The Peterborough Examiner

Lindsay basic income test halted

- JOELLE KOVACH Examiner Staff Writer

Luis Segura of Lindsay said it was “horrible” to find out that Ontario’s basic income pilot project is about to be cancelled by the new Progressiv­e Conservati­ve government.

Segura and his wife Leanna have four children under the age of eight, and they own a healthfood restaurant in Lindsay called Fresh FueLL.

He said they have been receiving $800 monthly through the project to help them make ends meet as they “fast-track” the growth of their restaurant

(which they opened in 2015).

The basic income project started in April 2017 and was expected to be carried out over three years. It provided payments to 4,000 low-income people in Lindsay, Hamilton, Brantford, Thunder Bay.
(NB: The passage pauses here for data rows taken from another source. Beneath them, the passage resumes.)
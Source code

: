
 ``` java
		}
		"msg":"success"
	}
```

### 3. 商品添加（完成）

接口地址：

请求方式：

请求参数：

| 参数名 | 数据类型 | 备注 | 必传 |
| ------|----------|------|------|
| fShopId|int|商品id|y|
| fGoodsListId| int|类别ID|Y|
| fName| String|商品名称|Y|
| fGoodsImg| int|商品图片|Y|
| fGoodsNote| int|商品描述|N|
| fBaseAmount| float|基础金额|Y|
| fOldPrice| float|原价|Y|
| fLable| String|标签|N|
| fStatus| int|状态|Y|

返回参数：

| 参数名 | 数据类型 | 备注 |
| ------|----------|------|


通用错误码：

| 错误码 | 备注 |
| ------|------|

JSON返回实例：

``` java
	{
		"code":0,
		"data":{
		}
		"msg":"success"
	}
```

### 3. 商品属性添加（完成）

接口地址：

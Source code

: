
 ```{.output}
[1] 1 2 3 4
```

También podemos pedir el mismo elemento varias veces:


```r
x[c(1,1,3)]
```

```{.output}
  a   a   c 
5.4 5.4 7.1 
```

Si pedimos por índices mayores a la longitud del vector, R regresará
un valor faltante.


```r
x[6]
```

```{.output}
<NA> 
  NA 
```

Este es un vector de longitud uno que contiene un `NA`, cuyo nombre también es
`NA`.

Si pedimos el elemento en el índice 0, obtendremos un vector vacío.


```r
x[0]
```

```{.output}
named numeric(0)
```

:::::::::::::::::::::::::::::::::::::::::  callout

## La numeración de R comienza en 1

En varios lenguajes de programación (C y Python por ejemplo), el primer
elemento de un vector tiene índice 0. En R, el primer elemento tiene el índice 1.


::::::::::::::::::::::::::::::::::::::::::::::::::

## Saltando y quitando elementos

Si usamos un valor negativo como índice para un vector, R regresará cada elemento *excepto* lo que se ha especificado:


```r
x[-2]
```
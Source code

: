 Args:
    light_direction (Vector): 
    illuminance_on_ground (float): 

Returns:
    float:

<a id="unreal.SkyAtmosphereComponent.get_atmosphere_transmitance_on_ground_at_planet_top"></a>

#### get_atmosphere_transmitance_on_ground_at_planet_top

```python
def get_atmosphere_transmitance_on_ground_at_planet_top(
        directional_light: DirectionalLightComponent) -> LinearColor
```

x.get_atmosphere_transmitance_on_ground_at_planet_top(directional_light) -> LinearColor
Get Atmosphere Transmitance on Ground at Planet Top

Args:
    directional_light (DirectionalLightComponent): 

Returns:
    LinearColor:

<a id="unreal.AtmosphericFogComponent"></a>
But on Tuesday afternoon Premier Doug Ford’s Ontario government announced it will wind it down.

“To be honest, it was horrible news in the sense that we were just getting used to the assistance and balancing our lives around it,” Segura said.

“But I feel for people in worse situations than ours .... I have faith in my wife and I that do what we have to do to keep going.”

In a news conference Tuesday in Toronto, Social Services Minister Lisa MacLeod said the previous Liberal government spent money it didn’t have on “handouts that actually do little if anything to break the cycle of poverty.”

The province’s first steps toward reform will be to cancel the basic income pilot project and to scrap previous government’s plan to raise Ontario Disability Support Program and Ontario Works rates by three per cent, Canadian Press reported.

Instead the government will raise OW and ODSP rates by 1.5 per cent, said MacLeod, adding the decision was made “on compassion­ate grounds.”

“What I’m announcing today is about restoring dignity to Ontarians,” she said.

“But let me be clear: the best social program is a job, for those who can get one,” she said, adding she and her colleagues will work to get people back into the workforce.

Labour Minister Laurie Scott, whose Haliburton-Kawartha Lakes-Brock riding includes Lindsay, wasn’t available for comment when The Examiner sent her a request for interview by email Tuesday night.

Christian Harvey, the director of Warming Room Community Ministries in Peterborou­gh, said it’s “ridiculous” to decrease social assistance and to cancel the basic income project.

“I think we, as a province, have to experiment with creative ways so no one is hungry or goes without adequate, safe shelter,” he said. “Basic income was that creative answer.”

There’s been a recent increase in people seeking food at Warming Room Community Ministries, Harvey said (they also provide emergency shelter). A lot of people in Peterborou­gh are struggling these days, he said.

“We have to be a province that thinks of everyone – not just those who have the most,” Harvey said.

Susan Hubay, co-chairwoman of the Basic Income Peterborou­gh Network, said the cancellati­on of the pilot project left her “devastated” for the 4,000 participan­ts.

Hubay said she attended a North American conference for advocates of basic income in Hamilton recently, where she heard people speak about how receiving basic income was changing their lives.

“They spoke of their health – and of the immediate reduction of stress,” Hubay said. “Right now I’m thinking mostly of them .... I feel so devastated for those people.”

Meanwhile Segura said he and his wife will have to “buckle down and grind harder” to keep their bills paid.

“Assistance or no assistance — we’ve got to make this work.”